Marriott International has suffered a new data breach in mid-January 2020, which affected approximately 5.2 million guests.
What information was compromised?
According to the incident notification published on Tuesday, the attackers got into an application that hotels operated and franchised under Marriott’s brands use to help provide services to guests at hotels, by compromising and using login credentials of two employees at a franchise property.
The breach was identified at the end of February 2020, and they believe it dates back to mid-January 2020.
Contact details, loyalty account information, additional personal details (e.g., company, gender, birthday day and month), partnerships and affiliations (e.g., linked airline loyalty programs and numbers) and stay and language preferences of some 5.2 million guests have been compromised.
“Although our investigation is ongoing, we currently have no reason to believe that the information involved included Marriott Bonvoy account passwords or PINs, payment card information, passport information, national IDs, or driver’s license numbers,” Marriott International stated.

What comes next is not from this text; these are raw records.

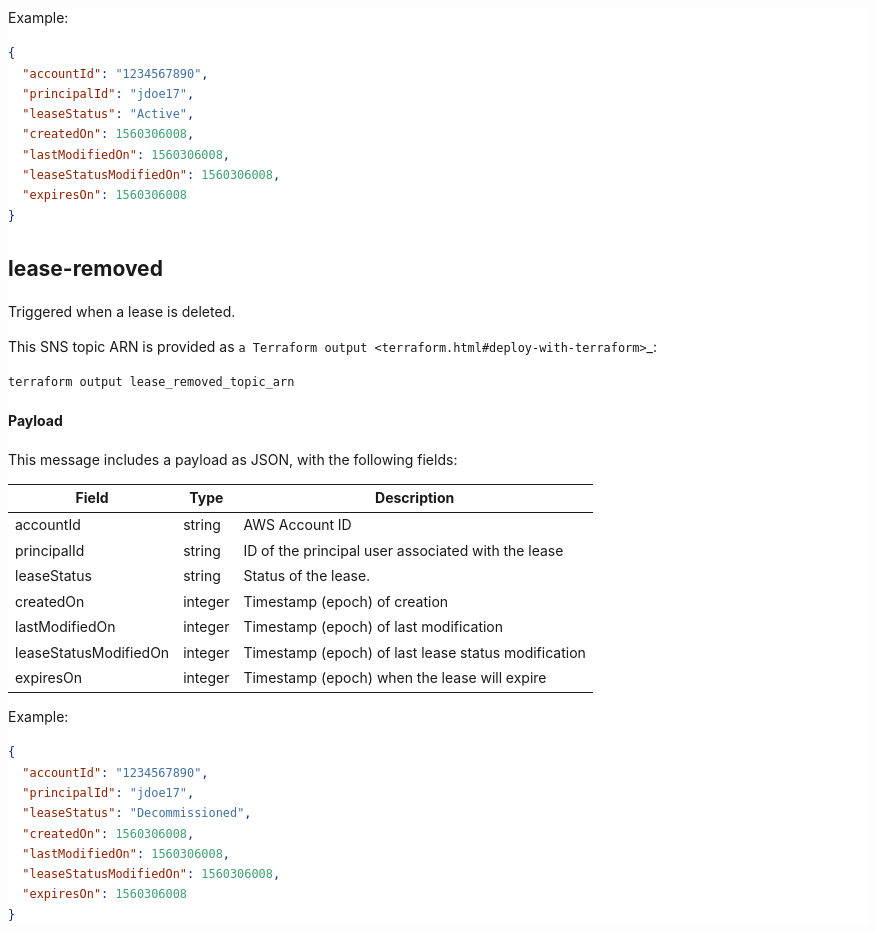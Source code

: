 Example:

```json
{
  "accountId": "1234567890",
  "principalId": "jdoe17",
  "leaseStatus": "Active",
  "createdOn": 1560306008,
  "lastModifiedOn": 1560306008,
  "leaseStatusModifiedOn": 1560306008,
  "expiresOn": 1560306008
}
```

## lease-removed

Triggered when a lease is deleted.

This SNS topic ARN is provided as `a Terraform output <terraform.html#deploy-with-terraform>`_:

```
terraform output lease_removed_topic_arn
```

#### Payload

This message includes a payload as JSON, with the following fields:

| Field                 | Type    | Description                                         |
| --------------------- | ------- | --------------------------------------------------- |
| accountId             | string  | AWS Account ID                                      |
| principalId           | string  | ID of the principal user associated with the lease  |
| leaseStatus           | string  | Status of the lease.                                |
| createdOn             | integer | Timestamp (epoch) of creation                       |
| lastModifiedOn        | integer | Timestamp (epoch) of last modification              |
| leaseStatusModifiedOn | integer | Timestamp (epoch) of last lease status modification |
| expiresOn | integer | Timestamp (epoch) when the lease will expire |

Example:

```json
{
  "accountId": "1234567890",
  "principalId": "jdoe17",
  "leaseStatus": "Decommissioned",
  "createdOn": 1560306008,
  "lastModifiedOn": 1560306008,
  "leaseStatusModifiedOn": 1560306008,
  "expiresOn": 1560306008
}
```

“Upon discovery [of the compromise], we confirmed that the login credentials were disabled, immediately began an investigation, implemented heightened monitoring, and arranged resources to inform and assist guests.”
Marriott International 2020 data breach: Potential consequences
The company has offered personal information monitoring services for some affected customers, has reset their Marriott Bonvoy (loyalty program) account password, and has warned them about the possibility that the compromised information may be used by criminals to “phish” additional sensitive information from them.
The phishing warning was echoed by several security experts.
“From what we know of the information exposed, this is the kind of data that provides good, raw material for cybercrime — exposed personal data is used for anything from generating phishing campaigns to targeted business email compromise,” Tyler Carbone, Chief Strategy Officer at digital risk protection provider Terbium Labs, told Help Net Security.
“Because employer affiliation is also exposed here, again, we can expect to see an uptick of attacks of this kind against the businesses whose employees’ data were compromised here. What’s been exposed here is data that enables certain kinds of attacks, as well as a list of companies those attacks can be directed toward. This illustrates exactly why it’s so important for all companies to understand and monitor for exposed data — when other companies have breaches, that exposed data makes future breaches of other companies more likely, and so on.”
Dylan Owen, senior manager for cyber services at Raytheon, added that information about travel and specifically travel patterns can be used for intelligence gathering purposes by many adversaries.
Potential consequences for Marriott International
Kelly White, CEO of RiskRecon, noted that this breach reflects a lack of doing the basics well, specifically two-factor authentication and user account activity monitoring.
“Either of these would have either prevented the breach by increasing the difficulty of stealing the credentials or by dramatically decreasing the scope of compromise. One would think that a franchise account looking up 5.2 million customer accounts was anomalous behavior,” he added.
Samantha Humphries, security strategist at Exabeam, noted that if there is something positive to say about this breach notification, it’s that Marriott’s security team seems to have minimised the attacker’s dwell time to a little over a month.
“While still significant, 5.2 million compromised guests is a drastic reduction from almost half a billion the last time this organisation identified an attack. Despite this improvement – if we can call it that – whether the organisation did enough to shore up its security posture after the last breach will certainly be called into question,” she added
As a reminder: Marriott International, which operates hotels and lodging facilities under different brands (Marriott, Starwood, Ritz-Carlton, Le Méridien, etc.), has revealed in late 2018 that the Starwood network had been accessed without authorization since 2014 and that an unauthorized party had copied the contents from the Starwood guest reservation database.
In July 2019 the U.K. Information Commissioner’s Office announced its intention to fine Marriott International a little over £99 million for infringements of the GDPR, but the final decision has yet to be made.
“For Marriott, this breach will likely mean another round of expensive disclosures, and possible legal action. It will also mean an increased cost in fraud and misuse going forward, for any guests whose personal information is used to compromise Marriott itself in the future (fraudulent or erroneous reservations, upgrades, etc.),” Carbone pointed out.
“For businesses generally, we can expect this data to recirculate, creating more criminal activity against other businesses, and, in turn, other possible data breaches, if any of the exposed data here enables another attack in the future to be successful.”
UPDATE (April 6, 2020, 1:52 a.m. PT):
The UK ICO delayed the final decision about the Marriott fine until June 2020.